What's wrong with plain files? That would be my first option because it seems to be the simplest. You shouldn't worry about optimizing something if you don't know if it needs optimizing at all. But since you can store arbitrary binary data with Core Data or plain SQLite, it's definitely possible.
How to pre-fill a database into my application ?
Just include the Core Data datastore file in your app's bundle. If this database needs to be written to, your code needs to copy the file from the bundle to your app's Documents directory on first launch.

Prefilling Core Data for a read-only application

i am working on an application that displays read-only data i am shipping.
it is more of a book.
It is easy with SQLite but i am not satisfied with the performance and trying to use Core Data.
The issue is with pre-filling Core Data is that it is a hard process.
My question is:
Is it possible to build an assistant iphone application (for me to use) which uses the same data model for pre-filling.
and then take the populated .xcdatamodel file and use it in my original application?
I hope this makes sense :)
Adham
I believe what you're asking is whether you can create a CoreData database upfront and copy it to the iPhone. Is that correct?
This article will help. Here's a quote:
I thus suggest the following five-step process:
Create your data in a comma-separated file, typically placing each row of data (an entity) in a row of the file and separating different columns (its attributes) by commas.
Write a standalone program and copy in your .xcdatamodel file from your main project.
Write code in your new program that parses your comma-separated file and inserts the information into a Core Data persistent store that should be identical to the persistent store in your main project.

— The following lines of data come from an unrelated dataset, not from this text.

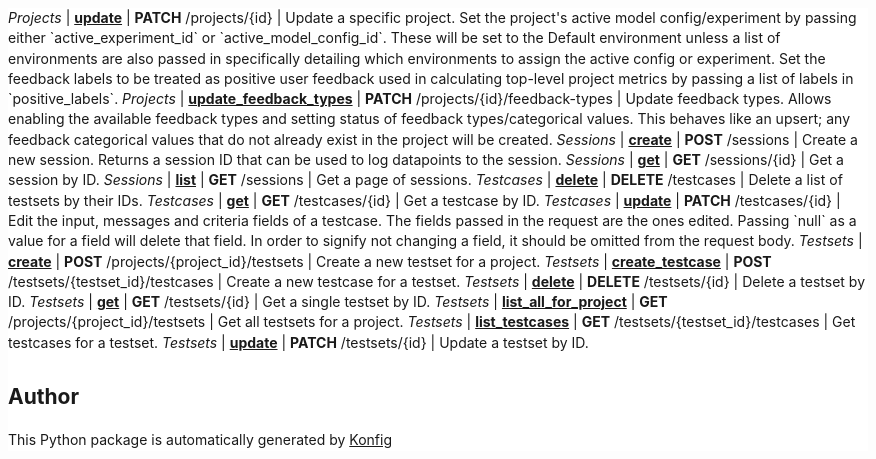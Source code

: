 *Projects* | [**update**](docs/apis/tags/ProjectsApi.md#update) | **PATCH** /projects/{id} | Update a specific project.  Set the project&#x27;s active model config/experiment by passing either &#x60;active_experiment_id&#x60; or &#x60;active_model_config_id&#x60;. These will be set to the Default environment unless a list of environments are also passed in specifically detailing which environments to assign the active config or experiment.  Set the feedback labels to be treated as positive user feedback used in calculating top-level project metrics by passing a list of labels in &#x60;positive_labels&#x60;.
*Projects* | [**update_feedback_types**](docs/apis/tags/ProjectsApi.md#update_feedback_types) | **PATCH** /projects/{id}/feedback-types | Update feedback types.  Allows enabling the available feedback types and setting status of feedback types/categorical values.  This behaves like an upsert; any feedback categorical values that do not already exist in the project will be created.
*Sessions* | [**create**](docs/apis/tags/SessionsApi.md#create) | **POST** /sessions | Create a new session.  Returns a session ID that can be used to log datapoints to the session.
*Sessions* | [**get**](docs/apis/tags/SessionsApi.md#get) | **GET** /sessions/{id} | Get a session by ID.
*Sessions* | [**list**](docs/apis/tags/SessionsApi.md#list) | **GET** /sessions | Get a page of sessions.
*Testcases* | [**delete**](docs/apis/tags/TestcasesApi.md#delete) | **DELETE** /testcases | Delete a list of testsets by their IDs.
*Testcases* | [**get**](docs/apis/tags/TestcasesApi.md#get) | **GET** /testcases/{id} | Get a testcase by ID.
*Testcases* | [**update**](docs/apis/tags/TestcasesApi.md#update) | **PATCH** /testcases/{id} | Edit the input, messages and criteria fields of a testcase. The fields passed in the request are the ones edited.  Passing &#x60;null&#x60; as a value for a field will delete that field. In order to signify not changing a field, it should be omitted from the request body.
*Testsets* | [**create**](docs/apis/tags/TestsetsApi.md#create) | **POST** /projects/{project_id}/testsets | Create a new testset for a project.
*Testsets* | [**create_testcase**](docs/apis/tags/TestsetsApi.md#create_testcase) | **POST** /testsets/{testset_id}/testcases | Create a new testcase for a testset.
*Testsets* | [**delete**](docs/apis/tags/TestsetsApi.md#delete) | **DELETE** /testsets/{id} | Delete a testset by ID.
*Testsets* | [**get**](docs/apis/tags/TestsetsApi.md#get) | **GET** /testsets/{id} | Get a single testset by ID.
*Testsets* | [**list_all_for_project**](docs/apis/tags/TestsetsApi.md#list_all_for_project) | **GET** /projects/{project_id}/testsets | Get all testsets for a project.
*Testsets* | [**list_testcases**](docs/apis/tags/TestsetsApi.md#list_testcases) | **GET** /testsets/{testset_id}/testcases | Get testcases for a testset.
*Testsets* | [**update**](docs/apis/tags/TestsetsApi.md#update) | **PATCH** /testsets/{id} | Update a testset by ID.


## Author
This Python package is automatically generated by [Konfig](https://konfigthis.com)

Run the program in the Simulator
Copy your data from the Simulator's documents directory into your actual project's bundle.

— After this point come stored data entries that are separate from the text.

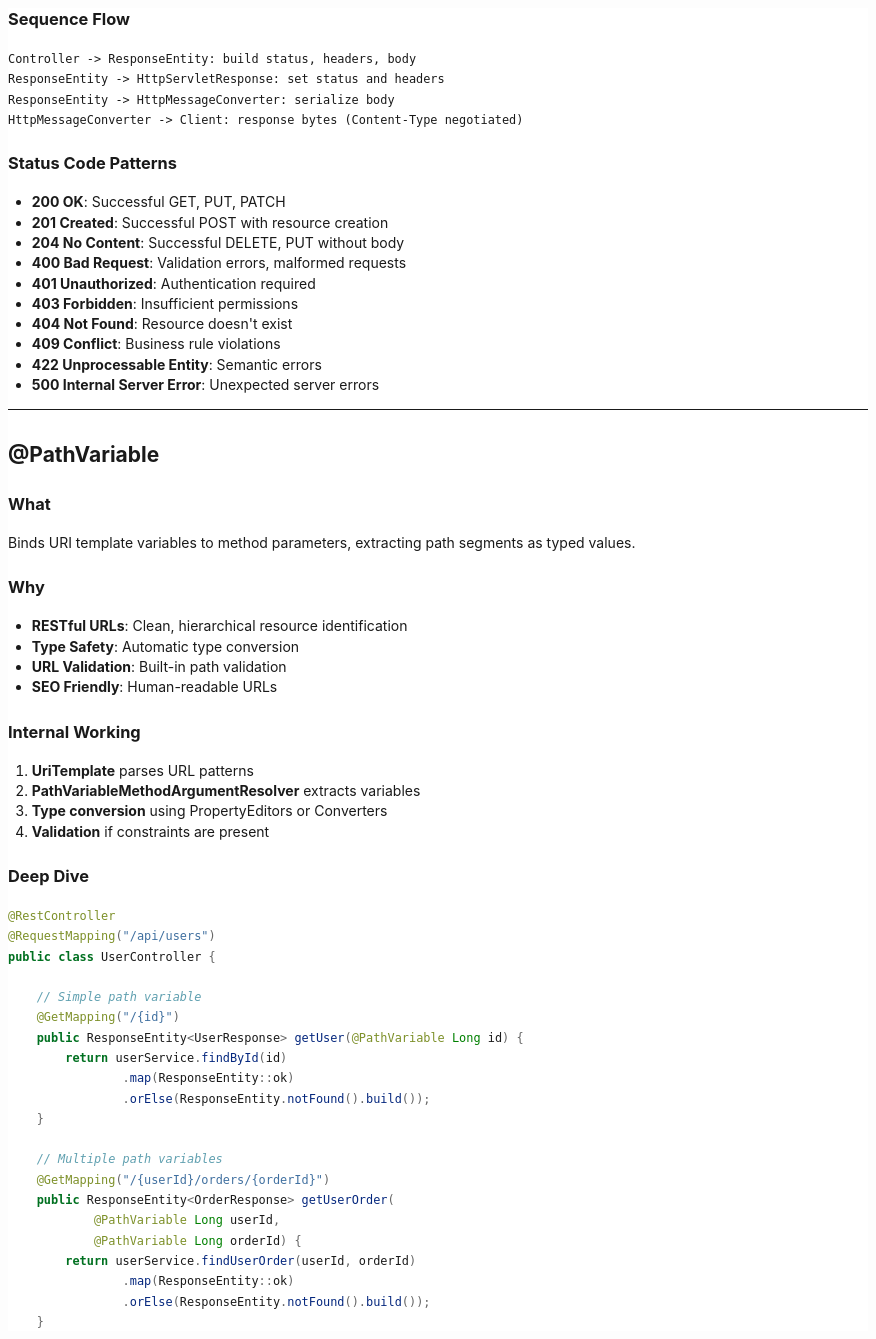 ### Sequence Flow
```
Controller -> ResponseEntity: build status, headers, body
ResponseEntity -> HttpServletResponse: set status and headers
ResponseEntity -> HttpMessageConverter: serialize body
HttpMessageConverter -> Client: response bytes (Content-Type negotiated)
```

### Status Code Patterns
- **200 OK**: Successful GET, PUT, PATCH
- **201 Created**: Successful POST with resource creation
- **204 No Content**: Successful DELETE, PUT without body
- **400 Bad Request**: Validation errors, malformed requests
- **401 Unauthorized**: Authentication required
- **403 Forbidden**: Insufficient permissions
- **404 Not Found**: Resource doesn't exist
- **409 Conflict**: Business rule violations
- **422 Unprocessable Entity**: Semantic errors
- **500 Internal Server Error**: Unexpected server errors

---

## @PathVariable

### What
Binds URI template variables to method parameters, extracting path segments as typed values.

### Why
- **RESTful URLs**: Clean, hierarchical resource identification
- **Type Safety**: Automatic type conversion
- **URL Validation**: Built-in path validation
- **SEO Friendly**: Human-readable URLs

### Internal Working
1. **UriTemplate** parses URL patterns
2. **PathVariableMethodArgumentResolver** extracts variables
3. **Type conversion** using PropertyEditors or Converters
4. **Validation** if constraints are present

### Deep Dive
```java
@RestController
@RequestMapping("/api/users")
public class UserController {
    
    // Simple path variable
    @GetMapping("/{id}")
    public ResponseEntity<UserResponse> getUser(@PathVariable Long id) {
        return userService.findById(id)
                .map(ResponseEntity::ok)
                .orElse(ResponseEntity.notFound().build());
    }
    
    // Multiple path variables
    @GetMapping("/{userId}/orders/{orderId}")
    public ResponseEntity<OrderResponse> getUserOrder(
            @PathVariable Long userId,
            @PathVariable Long orderId) {
        return userService.findUserOrder(userId, orderId)
                .map(ResponseEntity::ok)
                .orElse(ResponseEntity.notFound().build());
    }
```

It's possible, I've done it. I made a desktop application to read from a CSV file using the code here:
http://www.mac-developer-network.com/columns/coredata/may2009/
I just had to alter the way the CSV part worked, and change the model.
I copied and pasted my model from the model builder into the iPhone model. (Clicked on the "grid" area, selected all, copied)
Then I took the sqlite database the desktop app produced (found it in Application Support, in the folder for this application) and put it into the resources folder
I made some code to copy the sqlite into the documents folder on the iPhone (if it wasn't already there) at startup, in the applicationDidLaunch method. It's possible that having it in the resources folder is no good. Even though you're using the database as read only, Core Data may want to write something to it. Not sure about this though..
I used the sqlite file in the documents folder in my Core Data set up.
The desktop and iPhone Core Data sqlite file seem to be exactly the same format. You can transfer one sqlite file to another application (iPhone to iPhone too) as long as they have the same data model. In another application, I used NSXMLParser to create the Core Data sqlite file, then transferred it to another app, both on iPhone using the Simulator.
Yeah, your data source can be whatever you want it to be. The other suggestions are good ones. Create a managed object model (.xcdatamodel) identical to what you want to use in your app. Read in the data from your file, create a new instance of your managed object and populate it from the file. Then save, and dive into the bundle in the iPhone Simulator and copy it over. This has the added bonus of being in exactly the format you need, with all the helpful metadata. Copy your object model and your managed object classes and you're good to go.
Note, though, if you really intend for it to be read-only, and you're using it at install, it will be installed in your finished app's bundle (under Applications/{SIGNATURE}/Myapp.app). If you intend to edit this database or allow a user to save to it, it's a better idea to copy it to the Applications/{SIGNATURE}/Documents directory where your user database lives.